▶ Exercise aim:
Each line from the one containing "conditions are imposed" to the final line of the listing below must be transcribed exactly; all others are left out.
________________
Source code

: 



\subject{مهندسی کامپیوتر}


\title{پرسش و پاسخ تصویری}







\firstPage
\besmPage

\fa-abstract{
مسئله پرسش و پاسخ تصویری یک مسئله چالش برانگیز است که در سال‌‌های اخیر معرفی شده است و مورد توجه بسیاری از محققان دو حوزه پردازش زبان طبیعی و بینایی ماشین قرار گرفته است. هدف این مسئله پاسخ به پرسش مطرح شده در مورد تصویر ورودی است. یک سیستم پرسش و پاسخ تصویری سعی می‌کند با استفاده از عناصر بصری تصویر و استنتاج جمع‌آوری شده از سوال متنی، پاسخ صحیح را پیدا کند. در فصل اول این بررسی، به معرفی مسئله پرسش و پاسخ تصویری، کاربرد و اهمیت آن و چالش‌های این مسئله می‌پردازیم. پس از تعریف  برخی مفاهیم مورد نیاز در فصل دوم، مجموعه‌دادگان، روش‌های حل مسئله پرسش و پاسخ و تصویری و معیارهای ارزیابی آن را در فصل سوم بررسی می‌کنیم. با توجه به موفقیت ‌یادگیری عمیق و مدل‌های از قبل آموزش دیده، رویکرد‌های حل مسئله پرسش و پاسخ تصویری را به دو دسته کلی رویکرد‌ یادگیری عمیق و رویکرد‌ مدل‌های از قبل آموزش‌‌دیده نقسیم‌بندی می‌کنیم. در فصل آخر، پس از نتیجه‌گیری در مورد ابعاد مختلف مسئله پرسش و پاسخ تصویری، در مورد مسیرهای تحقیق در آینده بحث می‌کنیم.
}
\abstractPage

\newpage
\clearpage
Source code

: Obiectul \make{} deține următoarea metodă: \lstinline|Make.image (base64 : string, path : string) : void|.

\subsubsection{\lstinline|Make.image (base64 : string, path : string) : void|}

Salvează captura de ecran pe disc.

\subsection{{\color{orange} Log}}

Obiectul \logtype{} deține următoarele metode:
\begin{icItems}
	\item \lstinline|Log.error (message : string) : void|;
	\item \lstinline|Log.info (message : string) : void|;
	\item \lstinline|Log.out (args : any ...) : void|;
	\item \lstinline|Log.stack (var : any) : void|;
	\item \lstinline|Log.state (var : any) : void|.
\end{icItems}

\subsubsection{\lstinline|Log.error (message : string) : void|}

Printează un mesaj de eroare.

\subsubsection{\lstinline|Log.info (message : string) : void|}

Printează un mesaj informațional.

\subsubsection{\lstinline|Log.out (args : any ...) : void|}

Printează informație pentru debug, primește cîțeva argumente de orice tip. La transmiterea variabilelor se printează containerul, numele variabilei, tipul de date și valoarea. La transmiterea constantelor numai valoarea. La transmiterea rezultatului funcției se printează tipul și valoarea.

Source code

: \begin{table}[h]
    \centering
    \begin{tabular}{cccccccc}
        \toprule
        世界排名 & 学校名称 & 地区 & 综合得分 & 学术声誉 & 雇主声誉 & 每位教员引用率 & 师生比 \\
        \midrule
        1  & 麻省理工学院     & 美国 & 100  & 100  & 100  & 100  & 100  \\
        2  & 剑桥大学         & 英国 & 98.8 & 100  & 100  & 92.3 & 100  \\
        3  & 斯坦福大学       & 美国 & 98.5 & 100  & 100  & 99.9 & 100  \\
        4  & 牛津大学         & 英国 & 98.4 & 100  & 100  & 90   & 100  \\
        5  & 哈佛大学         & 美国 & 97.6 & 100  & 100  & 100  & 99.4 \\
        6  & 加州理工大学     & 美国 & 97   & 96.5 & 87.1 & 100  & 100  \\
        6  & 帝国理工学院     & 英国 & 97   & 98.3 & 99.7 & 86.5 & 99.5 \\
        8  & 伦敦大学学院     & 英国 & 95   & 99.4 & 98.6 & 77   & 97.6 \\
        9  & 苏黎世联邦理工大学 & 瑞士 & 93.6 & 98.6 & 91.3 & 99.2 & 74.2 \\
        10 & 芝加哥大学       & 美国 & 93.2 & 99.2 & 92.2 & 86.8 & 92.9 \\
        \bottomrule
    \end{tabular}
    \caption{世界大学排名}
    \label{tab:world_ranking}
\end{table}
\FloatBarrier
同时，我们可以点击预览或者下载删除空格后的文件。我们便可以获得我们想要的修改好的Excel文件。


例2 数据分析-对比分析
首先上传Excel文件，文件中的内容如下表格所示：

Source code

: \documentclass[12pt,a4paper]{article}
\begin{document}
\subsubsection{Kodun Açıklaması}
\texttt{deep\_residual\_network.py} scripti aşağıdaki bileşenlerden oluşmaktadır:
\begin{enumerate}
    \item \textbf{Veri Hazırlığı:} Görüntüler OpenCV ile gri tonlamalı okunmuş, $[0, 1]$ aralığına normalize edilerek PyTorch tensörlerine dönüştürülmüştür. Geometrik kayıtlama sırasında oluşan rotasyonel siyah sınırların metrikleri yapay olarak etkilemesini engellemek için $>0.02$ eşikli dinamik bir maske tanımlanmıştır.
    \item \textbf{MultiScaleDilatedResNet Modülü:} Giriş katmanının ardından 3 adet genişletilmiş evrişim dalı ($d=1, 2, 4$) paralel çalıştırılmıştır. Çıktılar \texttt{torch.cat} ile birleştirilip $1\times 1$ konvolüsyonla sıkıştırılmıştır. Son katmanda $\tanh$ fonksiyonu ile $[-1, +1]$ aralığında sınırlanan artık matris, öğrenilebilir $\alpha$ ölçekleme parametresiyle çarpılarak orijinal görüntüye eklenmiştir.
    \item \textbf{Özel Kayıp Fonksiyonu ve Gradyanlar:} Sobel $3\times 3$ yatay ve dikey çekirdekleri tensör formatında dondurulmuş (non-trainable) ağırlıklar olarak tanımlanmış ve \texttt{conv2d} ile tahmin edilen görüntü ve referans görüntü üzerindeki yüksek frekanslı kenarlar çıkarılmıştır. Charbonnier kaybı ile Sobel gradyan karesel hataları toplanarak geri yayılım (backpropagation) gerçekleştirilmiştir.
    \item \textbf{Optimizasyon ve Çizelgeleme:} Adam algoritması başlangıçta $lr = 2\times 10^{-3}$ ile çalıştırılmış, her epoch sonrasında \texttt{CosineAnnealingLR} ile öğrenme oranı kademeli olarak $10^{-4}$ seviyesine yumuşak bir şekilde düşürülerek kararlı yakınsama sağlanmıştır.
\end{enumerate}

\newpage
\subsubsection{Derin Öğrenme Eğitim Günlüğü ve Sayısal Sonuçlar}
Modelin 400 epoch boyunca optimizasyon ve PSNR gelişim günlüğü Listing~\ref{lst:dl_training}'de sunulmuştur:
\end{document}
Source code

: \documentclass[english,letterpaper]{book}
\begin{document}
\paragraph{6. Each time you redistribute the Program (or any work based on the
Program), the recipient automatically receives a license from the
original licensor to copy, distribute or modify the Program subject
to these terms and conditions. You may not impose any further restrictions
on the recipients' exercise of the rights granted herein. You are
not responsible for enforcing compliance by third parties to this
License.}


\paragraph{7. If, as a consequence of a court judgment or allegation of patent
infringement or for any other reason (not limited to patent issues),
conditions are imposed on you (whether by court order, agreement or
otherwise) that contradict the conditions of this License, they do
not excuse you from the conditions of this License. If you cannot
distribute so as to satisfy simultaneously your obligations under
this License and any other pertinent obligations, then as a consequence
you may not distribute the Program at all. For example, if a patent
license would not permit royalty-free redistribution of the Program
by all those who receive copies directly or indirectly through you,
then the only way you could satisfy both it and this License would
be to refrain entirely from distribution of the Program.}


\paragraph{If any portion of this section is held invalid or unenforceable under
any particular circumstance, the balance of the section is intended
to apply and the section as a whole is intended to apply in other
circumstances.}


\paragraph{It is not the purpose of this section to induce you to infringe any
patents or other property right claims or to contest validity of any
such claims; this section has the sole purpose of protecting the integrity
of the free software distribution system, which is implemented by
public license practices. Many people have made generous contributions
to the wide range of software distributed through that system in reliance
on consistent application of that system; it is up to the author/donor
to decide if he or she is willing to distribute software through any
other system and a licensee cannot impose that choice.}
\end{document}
________________
▶ Final answer:
conditions are imposed on you (whether by court order, agreement or
otherwise) that contradict the conditions of this License, they do
not excuse you from the conditions of this License. If you cannot
distribute so as to satisfy simultaneously your obligations under
this License and any other pertinent obligations, then as a consequence
you may not distribute the Program at all. For example, if a patent
license would not permit royalty-free redistribution of the Program
by all those who receive copies directly or indirectly through you,
then the only way you could satisfy both it and this License would
be to refrain entirely from distribution of the Program.}


\paragraph{If any portion of this section is held invalid or unenforceable under
any particular circumstance, the balance of the section is intended
to apply and the section as a whole is intended to apply in other
circumstances.}


\paragraph{It is not the purpose of this section to induce you to infringe any
patents or other property right claims or to contest validity of any
such claims; this section has the sole purpose of protecting the integrity
of the free software distribution system, which is implemented by
public license practices. Many people have made generous contributions
to the wide range of software distributed through that system in reliance
on consistent application of that system; it is up to the author/donor
to decide if he or she is willing to distribute software through any
other system and a licensee cannot impose that choice.}
\end{document}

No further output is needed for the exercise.